同行三人

後期高齢者のお遍路です

6.11番藤井寺

 4月8日、もう4日目である。昨夜は下痢気味でトイレに2回。少し疲れが溜まってきた感じである。

 8:00出発。特に問題なく吉野川に着く。最初の潜水橋・大野島橋を渡る。電動シニアカーでトコトコ渡っていくおじさんがいた。対岸で車が待っている。途中に待避所があるので、車が来ると避難する。橋を渡ると吉野川の中洲・善入寺島である。中洲とは思えない広い田園風景の中を歩く。

 しばらくして、2つ目の潜水橋・川中島を渡る。意外に車が多く、そのたびに待避所に駆け込む。橋を渡って、堤防を登ったところに遍路小屋があった。水道もあって、一夜だけなら泊まれるとある。この先もこういう小屋はいくつかあり、若い時なら寝袋を担いで旅をしたかもしれない。

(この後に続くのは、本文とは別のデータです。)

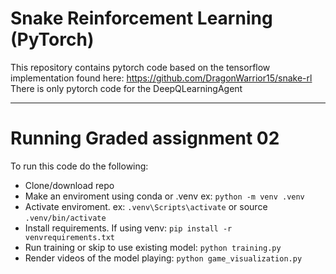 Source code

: # Snake Reinforcement Learning (PyTorch)

This repository contains pytorch code based on the tensorflow implementation found here: https://github.com/DragonWarrior15/snake-rl
There is only pytorch code for the DeepQLearningAgent

***

# Running Graded assignment 02
To run this code do the following:
- Clone/download repo
- Make an enviroment using conda or .venv ex: ```python -m venv .venv```
- Activate enviroment. ex: ```.venv\Scripts\activate``` or source ```.venv/bin/activate```
- Install requirements. If using venv: ```pip install -r venvrequirements.txt```
- Run training or skip to use existing model: ```python training.py```
- Render videos of the model playing: ```python game_visualization.py```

 ここからがまだ長い。今朝も朝食抜きだったので、道を少し外れて、吉野川市街に向かい、コンビニを探すかどうか少し迷ったが、google地図で見つけた喫茶店『ゆるび』をアテにして本来の遍路道を歩くことにした。暑さもあっていい加減バテてきたところでやっと喫茶「ゆるび」に到着。看板に「軽食」の文字を見たときは嬉しかった。

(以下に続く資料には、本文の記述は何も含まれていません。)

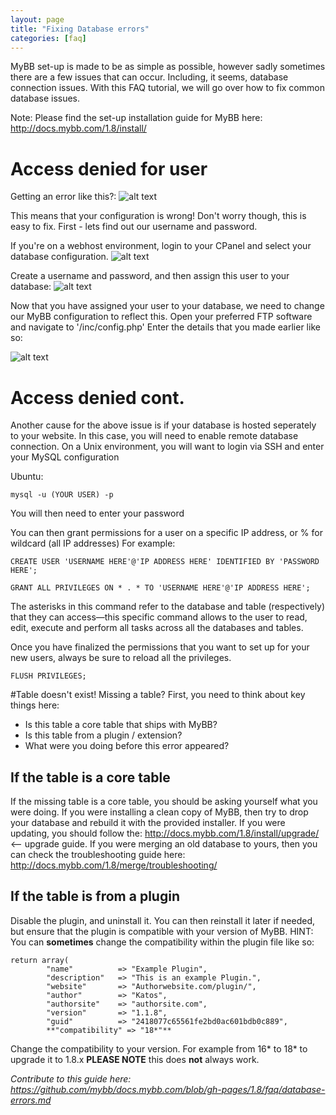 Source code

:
 ```yaml
---
layout: page
title: "Fixing Database errors"
categories: [faq]
---
```


MyBB set-up is made to be as simple as possible, however sadly sometimes there are a few issues that can occur. Including, it seems, database connection issues.
With this FAQ tutorial, we will go over how to fix common database issues.

Note: Please find the set-up installation guide for MyBB here: http://docs.mybb.com/1.8/install/

# Access denied for user
Getting an error like this?:
![alt text](http://puu.sh/qmmNw/60de3ed946.png "Access Denied database")

This means that your configuration is wrong! Don't worry though, this is easy to fix. 
First - lets find out our username and password.

If you're on a webhost environment, login to your CPanel and select your database configuration. 
![alt text](http://puu.sh/qmkpY/2c24c1ec6f.png "CPanel database account")

Create a username and password, and then assign this user to your database:
![alt text](http://puu.sh/qmkvf/d9763cebab.png "Assign user to database")

Now that you have assigned your user to your database, we need to change our MyBB configuration to reflect this.
Open your preferred FTP software and navigate to '/inc/config.php'
Enter the details that you made earlier like so:

![alt text](http://puu.sh/qmkK7/8ca656a3a5.png "Database settings")

# Access denied cont.
Another cause for the above issue is if your database is hosted seperately to your website. In this case, you will need to enable remote database connection.
On a Unix environment, you will want to login via SSH and enter your MySQL configuration

Ubuntu:
```
mysql -u (YOUR USER) -p
```
You will then need to enter your password

You can then grant permissions for a user on a specific IP address, or % for wildcard (all IP addresses)
For example:
```
CREATE USER 'USERNAME HERE'@'IP ADDRESS HERE' IDENTIFIED BY 'PASSWORD HERE';
```

```
GRANT ALL PRIVILEGES ON * . * TO 'USERNAME HERE'@'IP ADDRESS HERE';
```
The asterisks in this command refer to the database and table (respectively) that they can access—this specific command allows to the user to read, edit, execute and perform all tasks across all the databases and tables.

Once you have finalized the permissions that you want to set up for your new users, always be sure to reload all the privileges.
```
FLUSH PRIVILEGES;
```

#Table <table> doesn't exist!
Missing a table? First, you need to think about key things here:
- Is this table a core table that ships with MyBB?
- Is this table from a plugin / extension?
- What were you doing before this error appeared?

## If the table is a core table
If the missing table is a core table, you should be asking yourself what you were doing. If you were installing a clean copy of MyBB, then try to drop your database and rebuild it with the provided installer.
If you were updating, you should follow the: http://docs.mybb.com/1.8/install/upgrade/ <-- upgrade guide.
If you were merging an old database to yours, then you can check the troubleshooting guide here: http://docs.mybb.com/1.8/merge/troubleshooting/

## If the table is from a plugin
Disable the plugin, and uninstall it.
You can then reinstall it later if needed, but ensure that the plugin is compatible with your version of MyBB.
HINT: You can **sometimes** change the compatibility within the plugin file like so:
```
return array(
		"name"			=> "Example Plugin",
		"description"	=> "This is an example Plugin.",
		"website"		=> "Authorwebsite.com/plugin/",
		"author"		=> "Katos",
		"authorsite"	=> "authorsite.com",
		"version"		=> "1.1.8",
		"guid" 			=> "2418077c65561fe2bd0ac601bdb0c889",
		**"compatibility" => "18*"**
```

Change the compatibility to your version. For example from 16* to 18* to upgrade it to 1.8.x
**PLEASE NOTE** this does **not** always work.

_Contribute to this guide here: https://github.com/mybb/docs.mybb.com/blob/gh-pages/1.8/faq/database-errors.md_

 「軽食」はモーニングだけだというので、それを注文。コーヒー+トースト・野菜サラダ・ヨーグルト。けっこう美味しかった。一人で切り回している私と同年のマスターは、随分話好きである。数年前に奥さんを亡くしたが、高校野球で活躍する孫が自慢の種である。スイッチヒッターの孫はプロからも注目される逸材らしい。

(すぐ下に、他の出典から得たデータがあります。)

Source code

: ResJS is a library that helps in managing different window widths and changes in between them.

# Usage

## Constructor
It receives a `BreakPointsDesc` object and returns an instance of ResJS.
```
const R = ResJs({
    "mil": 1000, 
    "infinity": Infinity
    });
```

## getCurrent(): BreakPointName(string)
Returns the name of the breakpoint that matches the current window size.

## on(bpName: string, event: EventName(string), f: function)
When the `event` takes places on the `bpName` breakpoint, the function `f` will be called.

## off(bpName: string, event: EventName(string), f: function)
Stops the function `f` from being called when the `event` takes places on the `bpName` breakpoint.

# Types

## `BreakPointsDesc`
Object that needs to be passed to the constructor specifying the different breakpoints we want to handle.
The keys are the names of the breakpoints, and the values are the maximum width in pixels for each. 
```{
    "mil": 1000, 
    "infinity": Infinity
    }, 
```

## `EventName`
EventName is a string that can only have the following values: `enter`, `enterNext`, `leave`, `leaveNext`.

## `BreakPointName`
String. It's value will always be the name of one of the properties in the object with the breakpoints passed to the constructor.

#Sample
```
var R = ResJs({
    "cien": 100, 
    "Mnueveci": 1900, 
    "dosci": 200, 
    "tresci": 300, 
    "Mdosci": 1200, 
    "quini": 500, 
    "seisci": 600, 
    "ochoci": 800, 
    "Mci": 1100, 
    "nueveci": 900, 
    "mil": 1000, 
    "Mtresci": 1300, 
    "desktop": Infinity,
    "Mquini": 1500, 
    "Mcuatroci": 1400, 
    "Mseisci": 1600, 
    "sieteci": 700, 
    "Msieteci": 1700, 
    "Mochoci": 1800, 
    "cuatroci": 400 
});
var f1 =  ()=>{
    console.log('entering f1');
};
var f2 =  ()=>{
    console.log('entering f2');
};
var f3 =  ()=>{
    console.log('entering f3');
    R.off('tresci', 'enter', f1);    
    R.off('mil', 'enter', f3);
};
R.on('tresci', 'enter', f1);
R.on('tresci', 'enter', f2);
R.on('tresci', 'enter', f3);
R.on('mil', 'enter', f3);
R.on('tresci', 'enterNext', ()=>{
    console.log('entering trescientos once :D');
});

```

 今日の宿・旅館吉野に先に行って、空身で藤井寺へと考えていたが、予定変更、まず11番藤井寺へ行くことにした。

 もうすぐ藤井寺への登りに差し掛かろうというところで、妻が路傍の花の写真を撮り始めた。すると、女の人がペットボトルを2本持って急ぎ足でやってくるのが見えた。おお、初めてのお接待か? と思ったら、妻が道の真ん中で転んでいる。慌てて駆け寄って助け起こすと、女性が心配そうに声をかけながら冷えたお茶のペットボトルを差し出してくれた。「我が家の花を撮っていただいたので」「まだ先が長いですから」と。ありがたく頂いた。宿の周辺にコンビニも自販機もなく、このお茶に翌日の遍路ころがし登りで大いに助けられた。

 まもなく11番藤井寺に到着。

 明日予定している焼山寺道の入り口がある。

 藤井寺から降りてきたところで、大きな声で呼び止められた。「こっちに来てお茶を飲んでいけ」工事小屋のようなプレハブの建物に入っていくと、きれいな接待小屋である。遍路道の管理などをしている人のようで、この先の道程についてお茶を飲みながら色んな話を聞いた。「とある歩き遍路のホームページ」を見たと言ったら随分喜んでいた。「アメを持っていけ」「ついでにこれも」とバナナを2本、ありがたく頂いていく。本日2度めの「お接待」である。

 今日の宿は「旅館吉野」、ここに泊まって翌日に焼山寺道というのが、多くのお遍路さんの定番のようになっているという。ネット上でこの旅館の情報はいくらでも見られる。夕食のメインは「とんかつ」と決まっているらしい。好きだからいいけど。他にカツオのたたきなど、量的にも満足。

 上はネットで見つけた写真だが、これとほぼ同じだった。